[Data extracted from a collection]

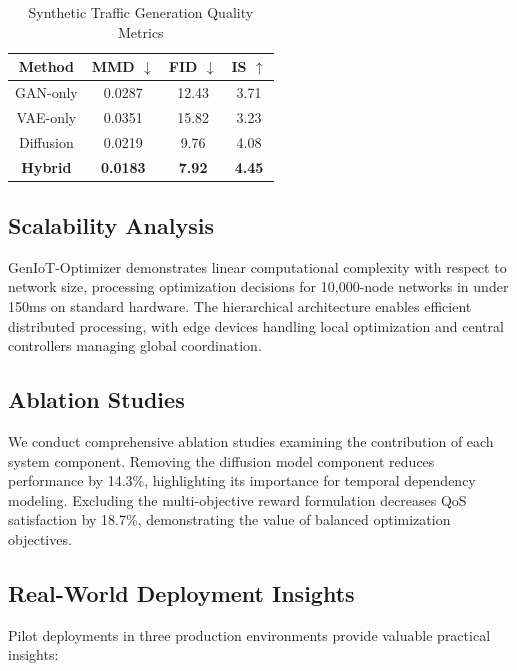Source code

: \documentclass[conference]{IEEEtran}
\begin{document}
\begin{table}[htbp]
\caption{Synthetic Traffic Generation Quality Metrics}
\begin{center}
\begin{tabular}{|c|c|c|c|}
\hline
\textbf{Method} & \textbf{MMD} $\downarrow$ & \textbf{FID} $\downarrow$ & \textbf{IS} $\uparrow$ \\
\hline
GAN-only & 0.0287 & 12.43 & 3.71 \\
\hline
VAE-only & 0.0351 & 15.82 & 3.23 \\
\hline
Diffusion & 0.0219 & 9.76 & 4.08 \\
\hline
\textbf{Hybrid} & \textbf{0.0183} & \textbf{7.92} & \textbf{4.45} \\
\hline
\end{tabular}
\label{tab:generation}
\end{center}
\end{table}

\subsection{Scalability Analysis}

GenIoT-Optimizer demonstrates linear computational complexity with respect to network size, processing optimization decisions for 10,000-node networks in under 150ms on standard hardware. The hierarchical architecture enables efficient distributed processing, with edge devices handling local optimization and central controllers managing global coordination.

\subsection{Ablation Studies}

We conduct comprehensive ablation studies examining the contribution of each system component. Removing the diffusion model component reduces performance by 14.3\%, highlighting its importance for temporal dependency modeling. Excluding the multi-objective reward formulation decreases QoS satisfaction by 18.7\%, demonstrating the value of balanced optimization objectives.

\subsection{Real-World Deployment Insights}

Pilot deployments in three production environments provide valuable practical insights:
\end{document}
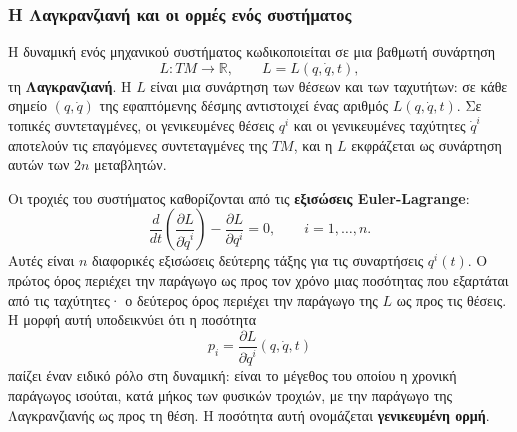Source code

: \documentclass[11pt,a4paper,twoside,openright]{book}
\begin{document}
\subsubsection{Η Λαγκρανζιανή και οι ορμές ενός συστήματος}

Η δυναμική ενός μηχανικού συστήματος κωδικοποιείται σε μια βαθμωτή συνάρτηση
\begin{equation}
L: TM \to \mathbb{R}, \qquad L = L(q, \dot{q}, t),
\end{equation}
τη \textbf{Λαγκρανζιανή}. Η $L$ είναι μια συνάρτηση των θέσεων και των ταχυτήτων: σε κάθε σημείο $(q, \dot{q})$ της εφαπτόμενης δέσμης αντιστοιχεί ένας αριθμός $L(q, \dot{q}, t)$. Σε τοπικές συντεταγμένες, οι γενικευμένες θέσεις $q^i$ και οι γενικευμένες ταχύτητες $\dot{q}^i$ αποτελούν τις επαγόμενες συντεταγμένες της $TM$, και η $L$ εκφράζεται ως συνάρτηση αυτών των $2n$ μεταβλητών.

Οι τροχιές του συστήματος καθορίζονται από τις \textbf{εξισώσεις Euler-Lagrange}:
\begin{equation}
\frac{d}{dt} \left( \frac{\partial L}{\partial \dot{q}^i} \right) - \frac{\partial L}{\partial q^i} = 0, \qquad i = 1, \dots, n.
\end{equation}
Αυτές είναι $n$ διαφορικές εξισώσεις δεύτερης τάξης για τις συναρτήσεις $q^i(t)$. Ο πρώτος όρος περιέχει την παράγωγο ως προς τον χρόνο μιας ποσότητας που εξαρτάται από τις ταχύτητες· ο δεύτερος όρος περιέχει την παράγωγο της $L$ ως προς τις θέσεις. Η μορφή αυτή υποδεικνύει ότι η ποσότητα
\begin{equation}
p_i = \frac{\partial L}{\partial \dot{q}^i}(q, \dot{q}, t)
\end{equation}
παίζει έναν ειδικό ρόλο στη δυναμική: είναι το μέγεθος του οποίου η χρονική παράγωγος ισούται, κατά μήκος των φυσικών τροχιών, με την παράγωγο της Λαγκρανζιανής ως προς τη θέση. Η ποσότητα αυτή ονομάζεται \textbf{γενικευμένη ορμή}.
\end{document}
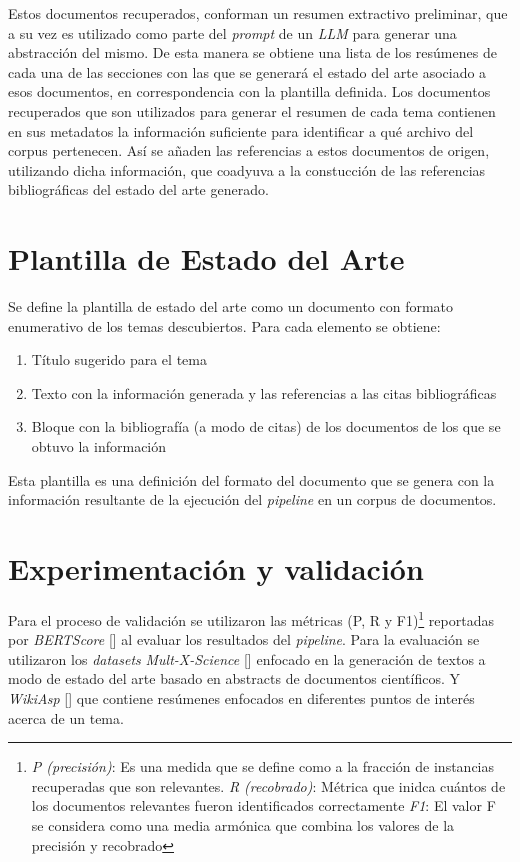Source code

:     Estos documentos recuperados, conforman un resumen extractivo preliminar, que a su vez es utilizado como parte del \emph{prompt} de un \emph{LLM} para generar una abstracción del mismo. De esta manera se obtiene una lista de los resúmenes de cada una de las secciones con las que se generará el estado del arte asociado a esos documentos, en correspondencia con la plantilla definida.
    Los documentos recuperados que son utilizados para generar el resumen de cada tema contienen en sus metadatos la información suficiente para identificar a qué archivo del corpus pertenecen. Así se añaden las referencias a estos documentos de origen, utilizando dicha información, que coadyuva a la constucción de las referencias bibliográficas del estado del arte generado.


\section{Plantilla de Estado del Arte}
Se define la plantilla de estado del arte como un documento con formato enumerativo de los temas descubiertos. Para cada elemento se obtiene:
\begin{enumerate}
    \item Título sugerido para el tema
    \item Texto con la información generada y las referencias a las citas bibliográficas
    \item Bloque con la bibliografía (a modo de citas) de los documentos de los que se obtuvo la información
\end{enumerate}

Esta plantilla es una definición del formato del documento que se genera con la información resultante de la ejecución del \emph{pipeline} en un corpus de documentos.

\section{Experimentación y validación}
Para el proceso de validación se utilizaron las m\'etricas (P, R y F1)\footnote{\emph{P (precisión)}: Es una medida que se define como a la fracción de instancias recuperadas que son relevantes. \emph{R (recobrado)}: M\'etrica que inidca cu\'antos de los documentos relevantes fueron identificados correctamente \emph{F1}: El valor F se considera como una media armónica que combina los valores de la precisión y recobrado} reportadas por \emph{BERTScore} [\cite{bertscore}] al evaluar los resultados del \emph{pipeline}.
Para la evaluación se utilizaron los \emph{datasets} \emph{Mult-X-Science} [\cite{multixscience}] enfocado en la generación de textos a modo de estado del arte basado en abstracts de documentos científicos. Y \emph{WikiAsp} [\cite{wikiasp}] que contiene resúmenes enfocados en diferentes puntos de interés acerca de un tema.

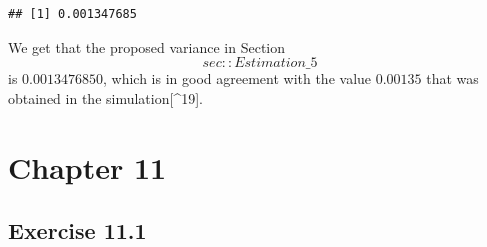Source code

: \documentclass[
]{krantz}
\makeatletter
\newenvironment{Shaded}{\begin{snugshade}}{\end{snugshade}}
\newcommand{\DecValTok}[1]{\textcolor[rgb]{0.00,0.00,0.81}{#1}}
\newcommand{\KeywordTok}[1]{\textcolor[rgb]{0.13,0.29,0.53}{\textbf{#1}}}
\newcommand{\NormalTok}[1]{#1}
\newcommand{\OperatorTok}[1]{\textcolor[rgb]{0.81,0.36,0.00}{\textbf{#1}}}
\newcommand{\StringTok}[1]{\textcolor[rgb]{0.31,0.60,0.02}{#1}}
\newenvironment{kframe}{%
\medskip{}
\setlength{\fboxsep}{.8em}
 \def\at@end@of@kframe{}%
 \ifinner\ifhmode%
  \def\at@end@of@kframe{\end{minipage}}%
  \begin{minipage}{\columnwidth}%
 \fi\fi%
 \def\FrameCommand##1{\hskip\@totalleftmargin \hskip-\fboxsep
 \colorbox{shadecolor}{##1}\hskip-\fboxsep
     \hskip-\linewidth \hskip-\@totalleftmargin \hskip\columnwidth}%
 \MakeFramed {\advance\hsize-\width
   \@totalleftmargin\z@ \linewidth\hsize
   \@setminipage}}%
 {\par\unskip\endMakeFramed%
 \at@end@of@kframe}
\renewenvironment{Shaded}{\begin{kframe}}{\end{kframe}}
\theoremstyle{definition}
\theoremstyle{definition}
\theoremstyle{definition}
\theoremstyle{remark}
\makeatother
\begin{document}
\begin{enumerate}
\begin{Shaded}
\end{Shaded}

\begin{verbatim}
## [1] 0.001347685
\end{verbatim}

  We get that the proposed variance in Section~\[sec::Estimation\_5\] is
  \(0.0013476850\), which is in good agreement with the value \(0.00135\) that
  was obtained in the simulation{[}\^{}19{]}.
\end{enumerate}

\hypertarget{chapter-11}{%
\section*{Chapter 11}\label{chapter-11}}


\hypertarget{exercise-11.1}{%
\subsection*{Exercise 11.1}\label{exercise-11.1}}
\end{document}

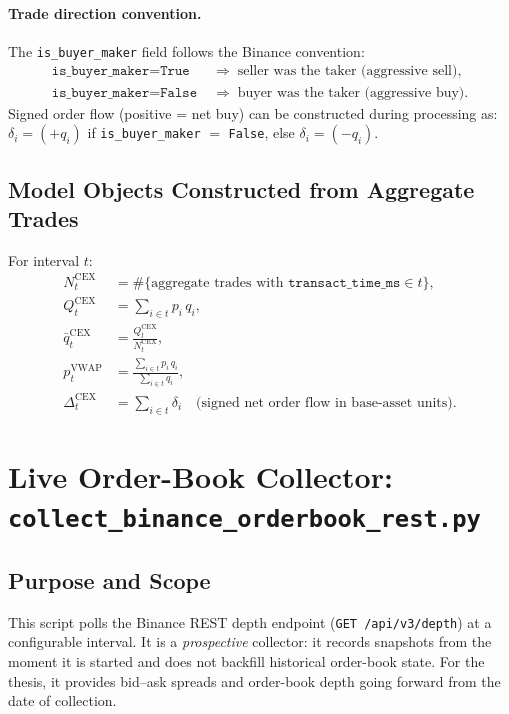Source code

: \documentclass[11pt,a4paper]{article}
\begin{document}
\paragraph{Trade direction convention.}
The \texttt{is\_buyer\_maker} field follows the Binance convention:
\begin{align*}
  \texttt{is\_buyer\_maker} = \texttt{True}
  &\;\Rightarrow\; \text{seller was the taker (aggressive sell)},\\
  \texttt{is\_buyer\_maker} = \texttt{False}
  &\;\Rightarrow\; \text{buyer was the taker (aggressive buy)}.
\end{align*}
Signed order flow (positive = net buy) can be constructed during
processing as:
$\delta_i = (+q_i)$ if \texttt{is\_buyer\_maker} $=$ \texttt{False},
else $\delta_i = (-q_i)$.

\subsection{Model Objects Constructed from Aggregate Trades}

For interval $t$:
\begin{align*}
  N_t^{\mathrm{CEX}} &=
    \#\{\text{aggregate trades with }
    \texttt{transact\_time\_ms} \in t\}, \\
  Q_t^{\mathrm{CEX}} &= \sum_{i \in t} p_i\, q_i, \\
  \bar{q}_t^{\mathrm{CEX}} &=
    \frac{Q_t^{\mathrm{CEX}}}{N_t^{\mathrm{CEX}}}, \\
  p_t^{\mathrm{VWAP}} &=
    \frac{\sum_{i \in t} p_i\, q_i}{\sum_{i \in t} q_i}, \\
  \Delta_t^{\mathrm{CEX}} &=
    \sum_{i \in t} \delta_i
    \quad \text{(signed net order flow in base-asset units)}.
\end{align*}

\section{Live Order-Book Collector:
  \texttt{collect\_binance\_orderbook\_rest.py}}
\label{sec:orderbook}

\subsection{Purpose and Scope}

This script polls the Binance REST depth endpoint
(\texttt{GET /api/v3/depth}) at a configurable interval. It is a
\emph{prospective} collector: it records snapshots from the moment
it is started and does not backfill historical order-book state.
For the thesis, it provides bid--ask spreads and order-book depth
going forward from the date of collection.
\end{document}
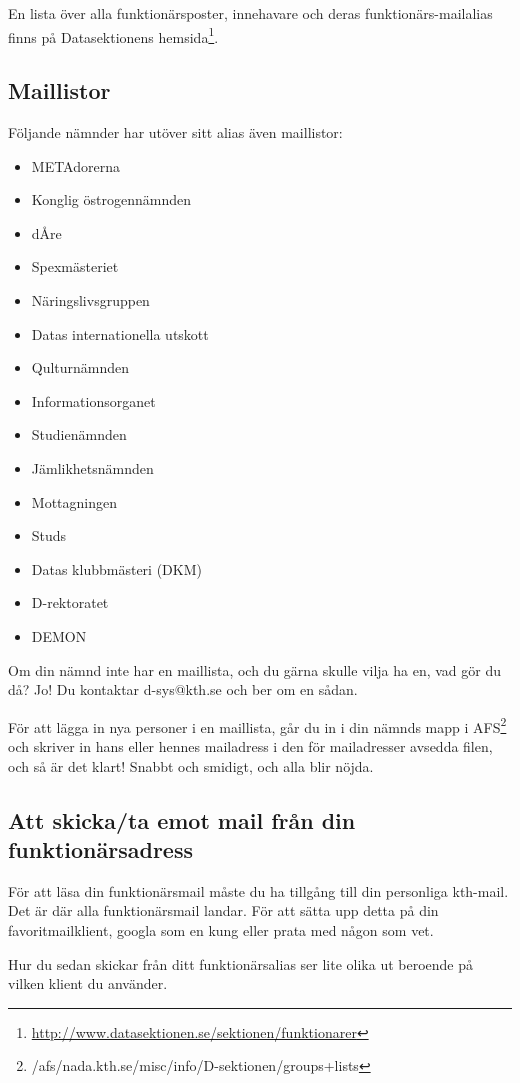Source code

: \documentclass[a4paper,11pt]{article}
\begin{document}
En lista över alla funktionärsposter, innehavare och deras funktionärs-mailalias finns på Datasektionens hemsida\footnote{\url{http://www.datasektionen.se/sektionen/funktionarer}}.

\subsection{Maillistor}
Följande nämnder har utöver sitt alias även maillistor:
\begin{itemize}
\item METAdorerna
\item Konglig östrogennämnden
\item dÅre
\item Spexmästeriet
\item Näringslivsgruppen
\item Datas internationella utskott
\item Qulturnämnden
\item Informationsorganet
\item Studienämnden
\item Jämlikhetsnämnden
\item Mottagningen
\item Studs
\item Datas klubbmästeri (DKM)
\item D-rektoratet
\item DEMON
\end{itemize}

Om din nämnd inte har en maillista, och du gärna skulle vilja ha en, vad gör du då? Jo! Du kontaktar d-sys@kth.se och ber om en sådan.

För att lägga in nya personer i en maillista, går du in i din nämnds mapp i AFS\footnote{/afs/nada.kth.se/misc/info/D-sektionen/groups+lists} och skriver in hans eller hennes mailadress i den för mailadresser avsedda filen, och så är det klart! Snabbt och smidigt, och alla blir nöjda.

\subsection{Att skicka/ta emot mail från din funktionärsadress}
För att läsa din funktionärsmail måste du ha tillgång till din personliga kth-mail. Det är där alla funktionärsmail landar. För att sätta upp detta på din favoritmailklient, googla som en kung eller prata med någon som vet.

Hur du sedan skickar från ditt funktionärsalias ser lite olika ut beroende på vilken klient du använder.
\end{document}
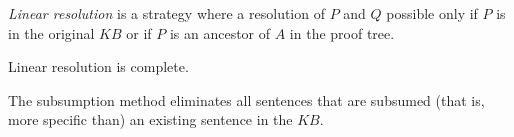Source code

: \documentclass{article}
\begin{document}
\begin{definition}
    \emph{Linear resolution} is a strategy where a resolution of $P$ and $Q$
    possible only if $P$ is in the original $KB$ or if $P$ is an ancestor
    of $A$ in the proof tree.
\end{definition}

\begin{theorem}
    Linear resolution is complete.
\end{theorem}

\begin{definition}
    The subsumption method eliminates all sentences that are subsumed
    (that is, more specific than) an existing sentence in the $KB$.
\end{definition}
\end{document}
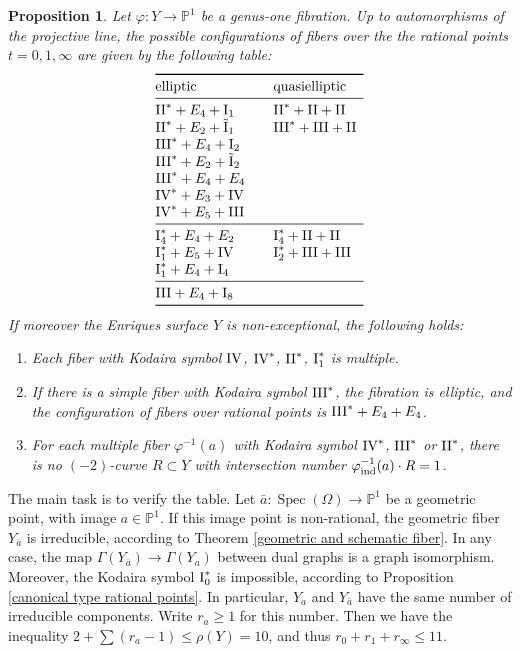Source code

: \documentclass[oneside, 12pt]{amsart}
\newcommand\mylabel[1]{\label{#1}\marginpar{\vspace{-1ex}\medskip\medskip\footnotesize \tt #1}}
\renewcommand\mylabel[1]{\label{#1}}
\newtheorem{proposition}[theorem]{Proposition}
\theoremstyle{definition}
\theoremstyle{remark}
\newcommand{\PP}{\mathbb{P}}
\newcommand{\I}{\text{\rm I}}
\newcommand{\II}{\text{\rm II}}
\newcommand{\III}{\text{\rm III}}
\newcommand{\IV}{\text{\rm IV}}
\newcommand{\tI}{\text{\rm \~{I}}}
\newcommand{\ra}{\rightarrow}
\newcommand{\Spec}{\operatorname{Spec}}
\newcommand{\ind}{\text{\rm ind}}
\newcommand{\ba}{{\bar{a}}}
\newcommand{\inv}{{-1}}
\begin{document}
\begin{proposition}
\mylabel{possible configurations}
Let $\varphi:Y\ra\PP^1$ be a genus-one fibration.
Up to  automorphisms of the projective line,
the possible configurations of fibers over the the rational points $t=0,1,\infty$ are given by
the following table:
\begin{equation}
\label{first restriction}
\begin{array}[c]{@{}lll}
\toprule
\text{elliptic}		& 		& \text{quasielliptic}\\
\midrule
\II^*+E_4+\I_1		&		& \II^*+\II+\II\\
\II^*+E_2+\tI_1		&		& \III^*+\III+\II\\	 
\III^*+E_4+\I_2\\	 
\III^*+E_2+\tI_2\\
\III^*+E_4+E_4\\
\IV^*+E_3+\IV\\		 
\IV^*+E_5+\III\\
\midrule
\I_4^* +E_4+E_2		&		& \I_4^*+\II+\II\\
\I_1^*+E_5+\IV      &		& \I_2^*+\III+\III\\
\I_1^*+E_4+\I_4\\
\midrule
\III+E_4+\I_8\\
\bottomrule
\end{array}
\end{equation}
If moreover the Enriques surface $Y$ is non-exceptional, the following holds:
\begin{enumerate}
\item
Each fiber  with Kodaira symbol  $\IV$, $\IV^*$,   $\II^*$, $\I_1^*$ is multiple.
\item
If there is a simple fiber with Kodaira symbol $\III^*$, the fibration is elliptic, and the configuration
of fibers over rational points is $\III^*+E_4+E_4$.
\item
For each multiple fiber $\varphi^{-1}(a)$ with Kodaira symbol $\IV^*$, $\III^*$ or $\II^*$, there is  no $(-2)$-curve
$R\subset Y$ with intersection number  $\varphi^\inv_\ind(a)\cdot R=1$.
\end{enumerate}
\end{proposition}

\proof
The main task is to verify the table.
Let $\bar{a}:\Spec(\Omega)\ra \PP^1$ be a geometric point, with image $a\in \PP^1$.
If this image point is non-rational, the geometric fiber $Y_\ba$ is irreducible, 
according to Theorem \ref{geometric and schematic fiber}.
In any case,  the map $\Gamma(Y_\ba)\ra\Gamma(Y_a)$ between dual graphs is a graph isomorphism.
Moreover, the Kodaira symbol $\I_0^*$ is impossible, according to Proposition \ref{canonical type rational points}.
In particular, $Y_a$ and $Y_\ba$ have the same number of irreducible components. Write $r_a\geq 1$ for this number.
Then we have the inequality $2+\sum (r_a-1)\leq \rho(Y)=10$, and thus  $r_0+r_1+r_\infty\leq 11$.
\end{document}
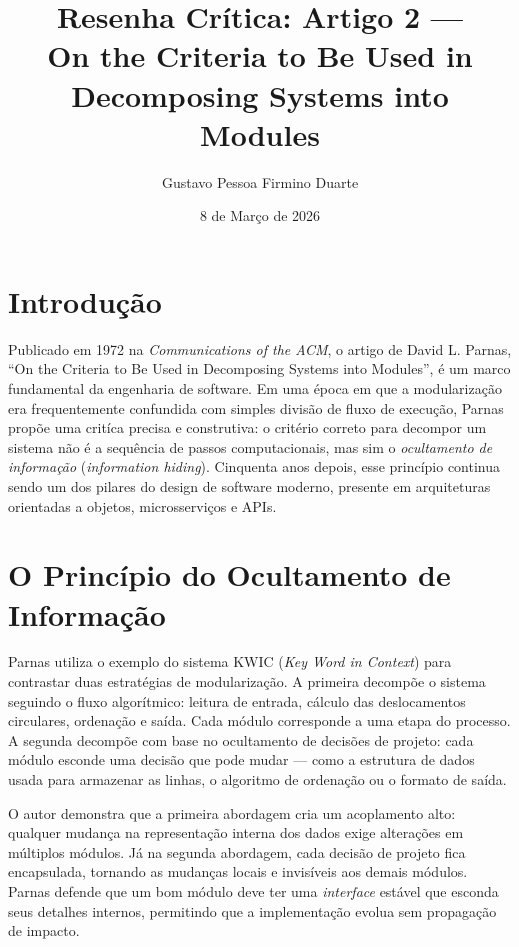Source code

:\documentclass[12pt,a4paper]{article}
\title{Resenha Cr\'itica: Artigo 2 ---\\
On the Criteria to Be Used in Decomposing Systems into Modules}
\author{Gustavo Pessoa Firmino Duarte}
\date{8 de Mar\c{c}o de 2026}
\begin{document}
\maketitle

\section{Introdu\c{c}\~ao}

Publicado em 1972 na \textit{Communications of the ACM}, o artigo de David L. Parnas,
``On the Criteria to Be Used in Decomposing Systems into Modules'', \'e um marco
fundamental da engenharia de software. Em uma \'epoca em que a modulariza\c{c}\~ao
era frequentemente confundida com simples divis\~ao de fluxo de execu\c{c}\~ao,
Parnas prop\~oe uma crit\'ica precisa e construtiva: o crit\'erio correto para
decompor um sistema n\~ao \'e a sequ\^encia de passos computacionais, mas sim o
\textit{ocultamento de informa\c{c}\~ao} (\textit{information hiding}). Cinquenta
anos depois, esse princ\'ipio continua sendo um dos pilares do design de software
moderno, presente em arquiteturas orientadas a objetos, microsservi\c{c}os e APIs.

\section{O Princ\'ipio do Ocultamento de Informa\c{c}\~ao}

Parnas utiliza o exemplo do sistema KWIC (\textit{Key Word in Context}) para
contrastar duas estrat\'egias de modulariza\c{c}\~ao. A primeira decomp\~oe o sistema
seguindo o fluxo algor\'itmico: leitura de entrada, c\'alculo das deslocamentos
circulares, ordena\c{c}\~ao e sa\'ida. Cada m\'odulo corresponde a uma etapa do
processo. A segunda decomp\~oe com base no ocultamento de decis\~oes de projeto:
cada m\'odulo esconde uma decis\~ao que pode mudar --- como a estrutura de dados
usada para armazenar as linhas, o algoritmo de ordena\c{c}\~ao ou o formato de
sa\'ida.

O autor demonstra que a primeira abordagem cria um acoplamento alto: qualquer
mudan\c{c}a na representa\c{c}\~ao interna dos dados exige altera\c{c}\~oes em
m\'ultiplos m\'odulos. J\'a na segunda abordagem, cada decis\~ao de projeto fica
encapsulada, tornando as mudan\c{c}as locais e invis\'iveis aos demais m\'odulos.
Parnas defende que um bom m\'odulo deve ter uma \textit{interface} est\'avel que
esconda seus detalhes internos, permitindo que a implementa\c{c}\~ao evolua sem
propaga\c{c}\~ao de impacto.
\end{document}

→ **Work order**: Using the records above, copy exactly the lines from the one containing "encapsulada, tornando as" through the last, inclusive, and nothing else.

→ **Your solution**:
encapsulada, tornando as mudan\c{c}as locais e invis\'iveis aos demais m\'odulos.
Parnas defende que um bom m\'odulo deve ter uma \textit{interface} est\'avel que
esconda seus detalhes internos, permitindo que a implementa\c{c}\~ao evolua sem
propaga\c{c}\~ao de impacto.
\end{document}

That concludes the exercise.